From: Nicholas Piggin <npiggin@gmail.com>
To: Andy Lutomirski <luto@kernel.org>, x86@kernel.org
Cc: Andrew Morton <akpm@linux-foundation.org>,
Dave Hansen <dave.hansen@intel.com>,
LKML <linux-kernel@vger.kernel.org>,
linux-mm@kvack.org,
Mathieu Desnoyers <mathieu.desnoyers@efficios.com>,
Peter Zijlstra <peterz@infradead.org>
Subject: Re: [PATCH 2/8] x86/mm: Handle unlazying membarrier core sync in the arch code
Date: Wed, 16 Jun 2021 14:25:23 +1000 [thread overview]

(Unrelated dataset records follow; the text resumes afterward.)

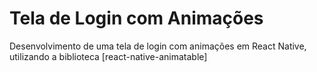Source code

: # Tela de Login com Animações

Desenvolvimento de uma tela de login com animações em React Native, utilizando a biblioteca [react-native-animatable]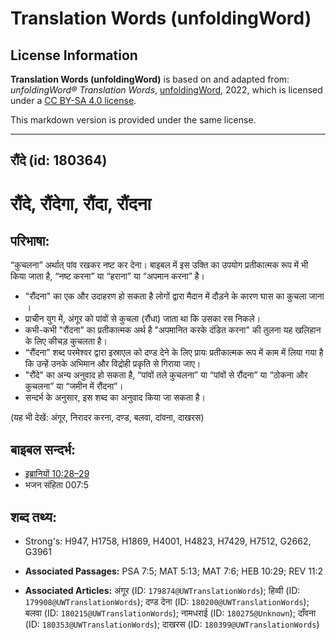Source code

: # Translation Words (unfoldingWord)

## License Information

**Translation Words (unfoldingWord)** is based on and adapted from: _unfoldingWord® Translation Words_, [unfoldingWord](https://unfoldingword.org/utw), 2022, which is licensed under a [CC BY-SA 4.0 license](https://creativecommons.org/licenses/by-sa/4.0/legalcode.en).

This markdown version is provided under the same license.



--------------------------------

## रौंदे (id: 180364)

रौंदे, रौंदेगा, रौंदा, रौंदना
=============================

परिभाषा:
--------

“कुचलना” अर्थात् पांव रखकर नष्ट कर देना। बाइबल में इस उक्ति का उपयोग प्रतीकात्मक रूप में भी किया जाता है, “नष्ट करना” या “हराना” या “अपमान करना” है।

* "रौंदना" का एक और उदाहरण हो सकता है लोगों द्वारा मैदान में दौड़ने के कारण घास का कुचला जाना ।
* प्राचीन युग में, अंगूर को पांवों से कुचला (रौंधा) जाता था कि उसका रस निकले।
* कभी\-कभी "रौंदना" का प्रतीकात्मक अर्थ है "अपमानित करके दंडित करना" की तुलना यह खलिहान के लिए कीचड़ कुचलता है।
* “रौंदना” शब्द परमेश्वर द्वारा इस्राएल को दण्ड देने के लिए प्रायः प्रतीकात्मक रूप में काम में लिया गया है कि उन्हें उनके अभिमान और विद्रोही प्रकृति से गिराया जाए।
* "रौंदे" का अन्य अनुवाद हो सकता है, “पांवों तले कुचलना” या “पांवों से रौंदना” या “ठोकना और कुचलना” या “जमीन में रौंदना”।
* सन्दर्भ के अनुसार, इस शब्द का अनुवाद किया जा सकता है।

(यह भी देखें: अंगूर, निरादर करना, दण्ड, बलवा, दांवना, दाखरस)

बाइबल सन्दर्भ:
--------------

* [इब्रानियों 10:28–29](https://ref.ly/Heb10:28-Heb10:29)
* भजन संहिता 007:5

शब्द तथ्य:
----------

* Strong's: H947, H1758, H1869, H4001, H4823, H7429, H7512, G2662, G3961

* **Associated Passages:** PSA 7:5; MAT 5:13; MAT 7:6; HEB 10:29; REV 11:2
* **Associated Articles:** अंगूर (ID: `179874@UWTranslationWords`); हिव्वी (ID: `179908@UWTranslationWords`); दण्ड देना (ID: `180200@UWTranslationWords`); बलवा  (ID: `180215@UWTranslationWords`); नामधराई (ID: `180275@Unknown`); दाँवना (ID: `180353@UWTranslationWords`); दाखरस (ID: `180399@UWTranslationWords`)

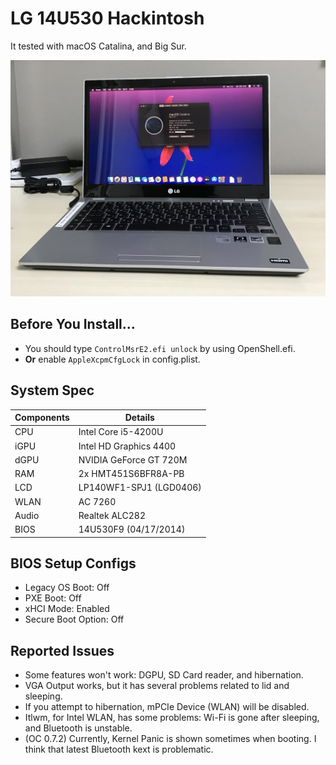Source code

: # LG 14U530 Hackintosh
It tested with macOS Catalina, and Big Sur.

![](Image.jpeg)

## Before You Install...
- You should type `ControlMsrE2.efi unlock` by using OpenShell.efi.
- __Or__ enable `AppleXcpmCfgLock` in config.plist.

## System Spec
| Components | Details |
| - | - |
| CPU | Intel Core i5-4200U |
| iGPU | Intel HD Graphics 4400 |
| dGPU | NVIDIA GeForce GT 720M |
| RAM | 2x HMT451S6BFR8A-PB |
| LCD | LP140WF1-SPJ1 (LGD0406) |
| WLAN | AC 7260 |
| Audio | Realtek ALC282 |
| BIOS | 14U530F9 (04/17/2014) |

## BIOS Setup Configs
- Legacy OS Boot: Off
- PXE Boot: Off
- xHCI Mode: Enabled
- Secure Boot Option: Off

## Reported Issues
- Some features won't work: DGPU, SD Card reader, and hibernation.
- VGA Output works, but it has several problems related to lid and sleeping.
- If you attempt to hibernation, mPCIe Device (WLAN) will be disabled.
- Itlwm, for Intel WLAN, has some problems: Wi-Fi is gone after sleeping, and Bluetooth is unstable.
- (OC 0.7.2) Currently, Kernel Panic is shown sometimes when booting. I think that latest Bluetooth kext is problematic.
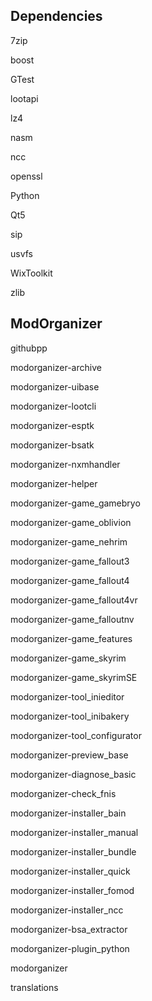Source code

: ## Dependencies

7zip

boost

GTest

lootapi

lz4

nasm

ncc

openssl

Python

Qt5

sip

usvfs

WixToolkit

zlib

## ModOrganizer

githubpp

modorganizer-archive

modorganizer-uibase

modorganizer-lootcli

modorganizer-esptk

modorganizer-bsatk

modorganizer-nxmhandler

modorganizer-helper

modorganizer-game_gamebryo

modorganizer-game_oblivion

modorganizer-game_nehrim

modorganizer-game_fallout3

modorganizer-game_fallout4

modorganizer-game_fallout4vr

modorganizer-game_falloutnv

modorganizer-game_features

modorganizer-game_skyrim

modorganizer-game_skyrimSE

modorganizer-tool_inieditor

modorganizer-tool_inibakery

modorganizer-tool_configurator

modorganizer-preview_base

modorganizer-diagnose_basic

modorganizer-check_fnis

modorganizer-installer_bain

modorganizer-installer_manual

modorganizer-installer_bundle

modorganizer-installer_quick

modorganizer-installer_fomod

modorganizer-installer_ncc

modorganizer-bsa_extractor

modorganizer-plugin_python

modorganizer

translations
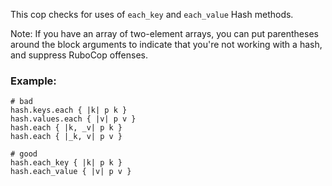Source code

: This cop checks for uses of `each_key` and `each_value` Hash methods.

Note: If you have an array of two-element arrays, you can put
    parentheses around the block arguments to indicate that you're not
    working with a hash, and suppress RuboCop offenses.

### Example:
    # bad
    hash.keys.each { |k| p k }
    hash.values.each { |v| p v }
    hash.each { |k, _v| p k }
    hash.each { |_k, v| p v }

    # good
    hash.each_key { |k| p k }
    hash.each_value { |v| p v }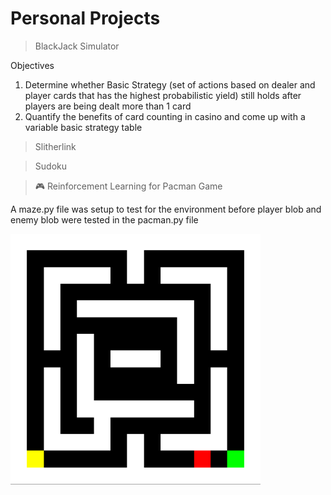 # Personal Projects

> BlackJack Simulator

Objectives<br/>
1) Determine whether Basic Strategy (set of actions based on dealer and player cards that has the highest probabilistic yield) still holds after players are being dealt more than 1 card<br/>
2) Quantify the benefits of card counting in casino and come up with a variable basic strategy table

> Slitherlink <br/>

> Sudoku <br/>

> :video_game: Reinforcement Learning for Pacman Game

A maze.py file was setup to test for the environment before player blob and enemy blob were tested in the pacman.py file <br/>

<img src="/pacman/images/pacman.png" width="400" />
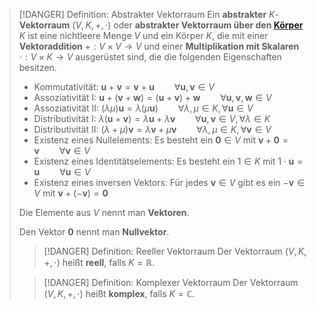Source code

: > [!DANGER] Definition: Abstrakter Vektorraum
> Ein **abstrakter** $K$-**Vektorraum** $(V, K, +,\cdot)$ oder **abstrakter Vektorraum über den [Körper](../../Mengenlehre/Körper/Körper.md)** $K$ ist eine nichtleere Menge $V$ und ein Körper $K$, die mit einer **Vektoraddition** $+: V \times V \to V$ und einer **Multiplikation mit Skalaren** $\cdot : V \times K \to V$ ausgerüstet sind, die die folgenden Eigenschaften besitzen.
> - Kommutativität: $\mathbf{u} + \mathbf{v} = \mathbf{v} + \mathbf{u} \qquad \forall \mathbf{u},\mathbf{v} \in V$
> - Assoziativität I: $\mathbf{u} + (\mathbf{v} + \mathbf{w}) = (\mathbf{u} + \mathbf{v}) + \mathbf{w} \qquad \forall \mathbf{u},\mathbf{v}, \mathbf{w} \in V$
> - Assoziativität II: $(\lambda\mu)\mathbf{u} = \lambda(\mu\mathbf{u}) \qquad \forall \lambda,\mu\in K, \forall \mathbf{u} \in V$
> - Distributivität I: $\lambda (\mathbf{u} + \mathbf{v}) = \lambda\mathbf{u}+\lambda\mathbf{v} \qquad \forall \mathbf{u},\mathbf{v} \in V, \forall \lambda \in K$
> - Distributivität II: $(\lambda + \mu)\mathbf{v} = \lambda\mathbf{v}+\mu\mathbf{v} \qquad \forall \lambda,\mu \in K, \forall \mathbf{v}\in V$
> - Existenz eines Nullelements: Es besteht ein $\mathbf{0} \in V$ mit $\mathbf{v} + \mathbf{0} = \mathbf{v} \qquad \forall \mathbf{v} \in V$
> - Existenz eines Identitätselements: Es besteht ein $1 \in K$ mit $1\cdot \mathbf{u} = \mathbf{u} \qquad \forall \mathbf{u}\in V$
> - Existenz eines inversen Vektors: Für jedes $\mathbf{v} \in V$ gibt es ein $-\mathbf{v} \in V$ mit $\mathbf{v} + (-\mathbf{v}) = \mathbf{0}$
> 
> Die Elemente aus $V$ nennt man **Vektoren**. 
> 
> Den Vektor $\mathbf{0}$ nennt man **Nullvektor**.
> > [!DANGER] Definition: Reeller Vektorraum
> > Der Vektorraum $(V,K,+,\cdot)$ heißt **reell**, falls $K = \mathbb{R}$.
> 
> > [!DANGER] Definition: Komplexer Vektorraum
> > Der Vektorraum $(V,K,+,\cdot)$ heißt **komplex**, falls $K = \mathbb{C}$.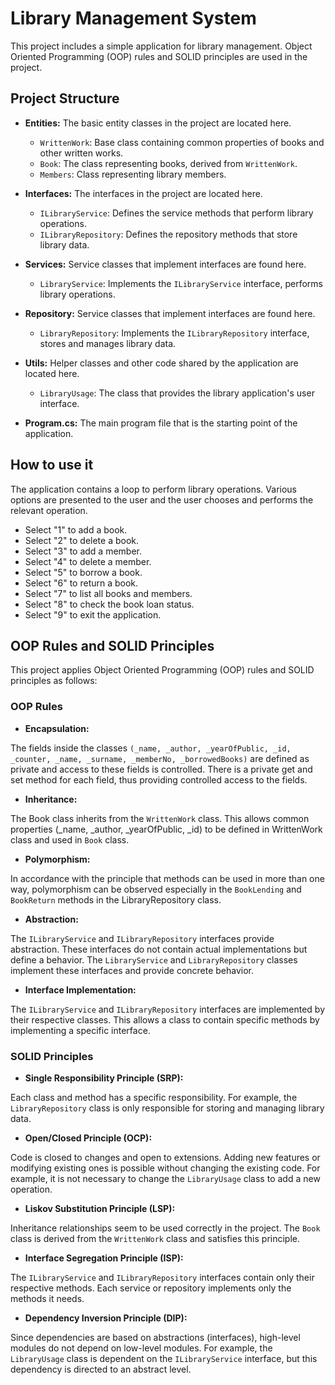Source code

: ﻿# Library Management System

This project includes a simple application for library management. Object Oriented Programming (OOP) rules and SOLID principles are used in the project.

## Project Structure

- **Entities:** The basic entity classes in the project are located here.
    - `WrittenWork`: Base class containing common properties of books and other written works.
    - `Book`: The class representing books, derived from `WrittenWork`.
    - `Members`: Class representing library members.

- **Interfaces:** The interfaces in the project are located here.
    - `ILibraryService`: Defines the service methods that perform library operations.
    - `ILibraryRepository`: Defines the repository methods that store library data.

- **Services:** Service classes that implement interfaces are found here.
    - `LibraryService`: Implements the `ILibraryService` interface, performs library operations.

- **Repository:** Service classes that implement interfaces are found here.
    - `LibraryRepository`: Implements the `ILibraryRepository` interface, stores and manages library data.

- **Utils:** Helper classes and other code shared by the application are located here.
    - `LibraryUsage`: The class that provides the library application's user interface.

- **Program.cs:** The main program file that is the starting point of the application.

## How to use it

The application contains a loop to perform library operations. Various options are presented to the user and the user chooses and performs the relevant operation.

- Select "1" to add a book.
- Select "2" to delete a book.
- Select "3" to add a member.
- Select "4" to delete a member.
- Select "5" to borrow a book.
- Select "6" to return a book.
- Select "7" to list all books and members.
- Select "8" to check the book loan status.
- Select "9" to exit the application.

## OOP Rules and SOLID Principles

This project applies Object Oriented Programming (OOP) rules and SOLID principles as follows:

### OOP Rules

- **Encapsulation:**

The fields inside the classes `(_name, _author, _yearOfPublic, _id, _counter, _name, _surname, _memberNo, _borrowedBooks)` are defined as private and access to these fields is controlled.
There is a private get and set method for each field, thus providing controlled access to the fields.

- **Inheritance:**

The Book class inherits from the `WrittenWork` class. This allows common properties (_name, _author, _yearOfPublic, _id) to be defined in WrittenWork class and used in `Book` class.

- **Polymorphism:**

In accordance with the principle that methods can be used in more than one way, polymorphism can be observed especially in the `BookLending` and `BookReturn` methods in the LibraryRepository class.

- **Abstraction:**

The `ILibraryService` and `ILibraryRepository` interfaces provide abstraction. These interfaces do not contain actual implementations but define a behavior. The `LibraryService` and `LibraryRepository` classes implement these interfaces and provide concrete behavior.

- **Interface Implementation:**

The `ILibraryService` and `ILibraryRepository` interfaces are implemented by their respective classes. This allows a class to contain specific methods by implementing a specific interface.

### SOLID Principles

- **Single Responsibility Principle (SRP):**

Each class and method has a specific responsibility. For example, the `LibraryRepository` class is only responsible for storing and managing library data.

- **Open/Closed Principle (OCP):**

Code is closed to changes and open to extensions. Adding new features or modifying existing ones is possible without changing the existing code. For example, it is not necessary to change the `LibraryUsage` class to add a new operation.

- **Liskov Substitution Principle (LSP):**

Inheritance relationships seem to be used correctly in the project. The `Book` class is derived from the `WrittenWork` class and satisfies this principle.

- **Interface Segregation Principle (ISP):**

The `ILibraryService` and `ILibraryRepository` interfaces contain only their respective methods. Each service or repository implements only the methods it needs.

- **Dependency Inversion Principle (DIP):**

Since dependencies are based on abstractions (interfaces), high-level modules do not depend on low-level modules. For example, the `LibraryUsage` class is dependent on the `ILibraryService` interface, but this dependency is directed to an abstract level.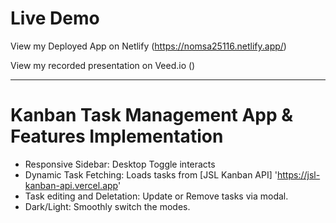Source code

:# Live Demo
View my Deployed App on Netlify (https://nomsa25116.netlify.app/)

View my recorded presentation on Veed.io ()

---

# Kanban Task Management App & Features Implementation

- Responsive Sidebar: Desktop Toggle interacts
- Dynamic Task Fetching: Loads tasks from [JSL Kanban API] 'https://jsl-kanban-api.vercel.app'
- Task editing and Deletation: Update or Remove tasks via modal.
- Dark/Light: Smoothly switch the modes.
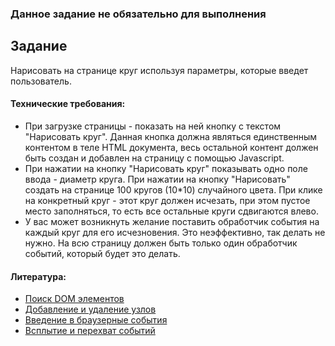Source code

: ### Данное задание не обязательно для выполнения

## Задание

Нарисовать на странице круг используя параметры, которые введет пользователь.

#### Технические требования:
- При загрузке страницы - показать на ней кнопку с текстом "Нарисовать круг". Данная кнопка должна являться единственным контентом в теле HTML документа, весь остальной контент должен быть создан и добавлен на страницу с помощью Javascript.
- При нажатии на кнопку "Нарисовать круг" показывать одно поле ввода - диаметр круга. При нажатии на кнопку "Нарисовать" создать на странице 100 кругов (10*10) случайного цвета. При клике на конкретный круг - этот круг должен исчезать, при этом пустое место заполняться, то есть все остальные круги сдвигаются влево.
- У вас может возникнуть желание поставить обработчик события на каждый круг для его исчезновения. Это неэффективно, так делать не нужно. На всю страницу должен быть только один обработчик событий, который будет это делать.

#### Литература:
- [Поиск DOM элементов](https://learn.javascript.ru/searching-elements-dom)
- [Добавление и удаление узлов](https://learn.javascript.ru/modifying-document)
- [Введение в браузерные события](https://learn.javascript.ru/introduction-browser-events)
- [Всплытие и перехват событий](https://learn.javascript.ru/event-bubbling)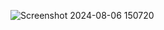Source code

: ![Screenshot 2024-08-06 150720](https://github.com/user-attachments/assets/c9bb7749-bf69-4acc-9e5e-54da6742de52)
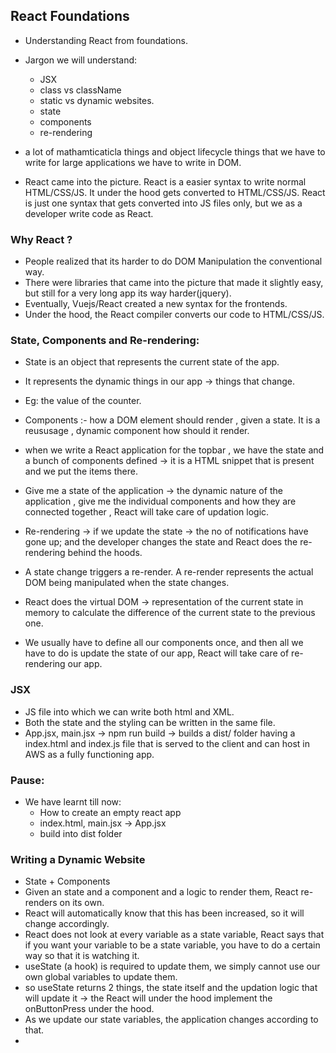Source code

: ## React Foundations

- Understanding React from foundations.
- Jargon we will understand:

  - JSX
  - class vs className
  - static vs dynamic websites.
  - state
  - components
  - re-rendering

- a lot of mathamticaticla things and object lifecycle things that we have to write for large applications we have to write in DOM.

- React came into the picture. React is a easier syntax to write normal HTML/CSS/JS. It under the hood gets converted to HTML/CSS/JS.
  React is just one syntax that gets converted into JS files only, but we as a developer write code as React.

### Why React ?

- People realized that its harder to do DOM Manipulation the conventional way.
- There were libraries that came into the picture that made it slightly easy, but still for a very long app its way harder(jquery).
- Eventually, Vuejs/React created a new syntax for the frontends.
- Under the hood, the React compiler converts our code to HTML/CSS/JS.

### State, Components and Re-rendering:

- State is an object that represents the current state of the app.
- It represents the dynamic things in our app -> things that change.
- Eg: the value of the counter.

- Components :- how a DOM element should render , given a state. It is a reususage , dynamic component how should it render.

- when we write a React application for the topbar , we have the state and a bunch of components defined -> it is a HTML snippet that is present and we put the items there.

- Give me a state of the application -> the dynamic nature of the application , give me the individual components and how they are connected together , React will take care of updation logic.

- Re-rendering -> if we update the state -> the no of notifications have gone up; and the developer changes the state and React does the re-rendering behind the hoods.
- A state change triggers a re-render. A re-render represents the actual DOM being manipulated when the state changes.
- React does the virtual DOM -> representation of the current state in memory to calculate the difference of the current state to the previous one.

- We usually have to define all our components once, and then all we have to do is update the state of our app, React will take care of re-rendering our app.
  
### JSX 
- JS file into which we can write both html and XML.
- Both the state and the styling can be written in the same file.
- App.jsx, main.jsx -> npm run build -> builds a dist/ folder having a index.html and index.js file that is served to the client and can host in AWS as a fully functioning app.

### Pause:
- We have learnt till now:
  - How to create an empty react app
  - index.html, main.jsx -> App.jsx 
  - build into dist folder

### Writing a Dynamic Website 
- State + Components
- Given an state and a component and a logic to render them, React re-renders on its own.
- React will automatically know that this has been increased, so it will change accordingly.
- React does not look at every variable as a state variable, React says that if you want your variable to be a state variable, you have to do a certain way so that it is watching it.
- useState (a hook) is required to update them, we simply cannot use our own global variables to update them.
- so useState returns 2 things, the state itself and the updation logic that will update it -> the React will under the hood implement the onButtonPress under the hood.
- As we update our state variables, the application changes according to that.
- 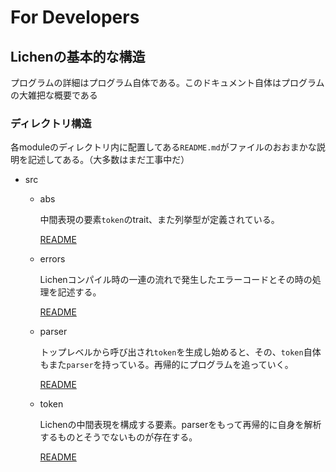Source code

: # For Developers

## Lichenの基本的な構造

プログラムの詳細はプログラム自体である。このドキュメント自体はプログラムの大雑把な概要である

### ディレクトリ構造

各moduleのディレクトリ内に配置してある`README.md`がファイルのおおまかな説明を記述してある。（大多数はまだ工事中だ）

- src
  - abs
    
    中間表現の要素`token`のtrait、また列挙型が定義されている。

    [README](abs/README.md)
  - errors

    Lichenコンパイル時の一連の流れで発生したエラーコードとその時の処理を記述する。

    [README](errors/README.md)
  - parser

    トップレベルから呼び出され`token`を生成し始めると、その、`token`自体もまた`parser`を持っている。再帰的にプログラムを追っていく。

    [README](parser/README.md)
  - token

    Lichenの中間表現を構成する要素。parserをもって再帰的に自身を解析するものとそうでないものが存在する。

    [README](token/README.md)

Message-ID: <1623817261.p1mg6dm2ud.astroid@bobo.none> (raw)
In-Reply-To: <571b7e6b6a907e8a1ffc541c3f0005d347406fd0.1623813516.git.luto@kernel.org>
Excerpts from Andy Lutomirski's message of June 16, 2021 1:21 pm:
> The core scheduler isn't a great place for
> membarrier_mm_sync_core_before_usermode() -- the core scheduler
> doesn't actually know whether we are lazy. With the old code, if a
> CPU is running a membarrier-registered task, goes idle, gets unlazied
> via a TLB shootdown IPI, and switches back to the
> membarrier-registered task, it will do an unnecessary core sync.
I don't really mind, but ARM64 at least hints they might need it
at some point. They can always add it back then, but let's check.
> Conveniently, x86 is the only architecture that does anything in this
> sync_core_before_usermode(), so membarrier_mm_sync_core_before_usermode()
> is a no-op on all other architectures and we can just move the code.
If ARM64 does want it (now or later adds it back), x86 can always make
the membarrier_mm_sync_core_before_usermode() a nop with comment
explaining where it executes the serializing instruction.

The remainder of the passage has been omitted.